I recently worked through a LeetCode problem.

The first run was pretty brutal. It took (what felt like) forever, and I was not content with my solution.

Even better, it passed the test cases given while building the solution, but failed on submission.

So, once I fixed it so it didn’t fail on submission… it then timed out. My code was so inefficient leetcode’s test suite took too long to finish.

I have a few learning objectives for doing this kind of code challenge:

  • Improve my knowledge of Ruby’s API
  • Get better at benchmarking code “snippets”.
  • Refresh/document my “process” for learning new things about a programming language, for the benefit of Turing students who are attacking their own code challenges.

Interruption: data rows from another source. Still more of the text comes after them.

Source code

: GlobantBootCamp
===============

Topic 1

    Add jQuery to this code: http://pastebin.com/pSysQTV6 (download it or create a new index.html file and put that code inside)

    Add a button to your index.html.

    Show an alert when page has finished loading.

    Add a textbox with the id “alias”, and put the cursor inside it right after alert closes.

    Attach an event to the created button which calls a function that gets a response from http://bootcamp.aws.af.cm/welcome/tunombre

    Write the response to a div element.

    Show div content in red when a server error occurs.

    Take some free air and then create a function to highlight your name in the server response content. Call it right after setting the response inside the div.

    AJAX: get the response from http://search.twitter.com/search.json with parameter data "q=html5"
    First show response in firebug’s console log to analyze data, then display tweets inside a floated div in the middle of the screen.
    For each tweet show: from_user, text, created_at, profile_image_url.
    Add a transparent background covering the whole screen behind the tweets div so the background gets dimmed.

The challenge and my (not quite working) solution.

Here’s the given instructions:

You are given an array of strings words and a string chars.

A string is good if it can be formed by characters from chars (each character can only be used once).

Return the sum of lengths of all good strings in words.

Example 1:

Input: words = ["cat","bt","hat","tree"], chars = "atach"
Output: 6
The strings that can be formed are "cat" and "hat" so the answer is 3 + 3 = 6.

Example 2:

Input: words = ["hello","world","leetcode"], chars = "welldonehoneyr"
Output: 10
The strings that can be formed are "hello" and "world" so the answer is 5 + 5 = 10.


1 <= words.length <= 1000
1 <= words[i].length, chars.length <= 100
All strings contain lowercase English letters only.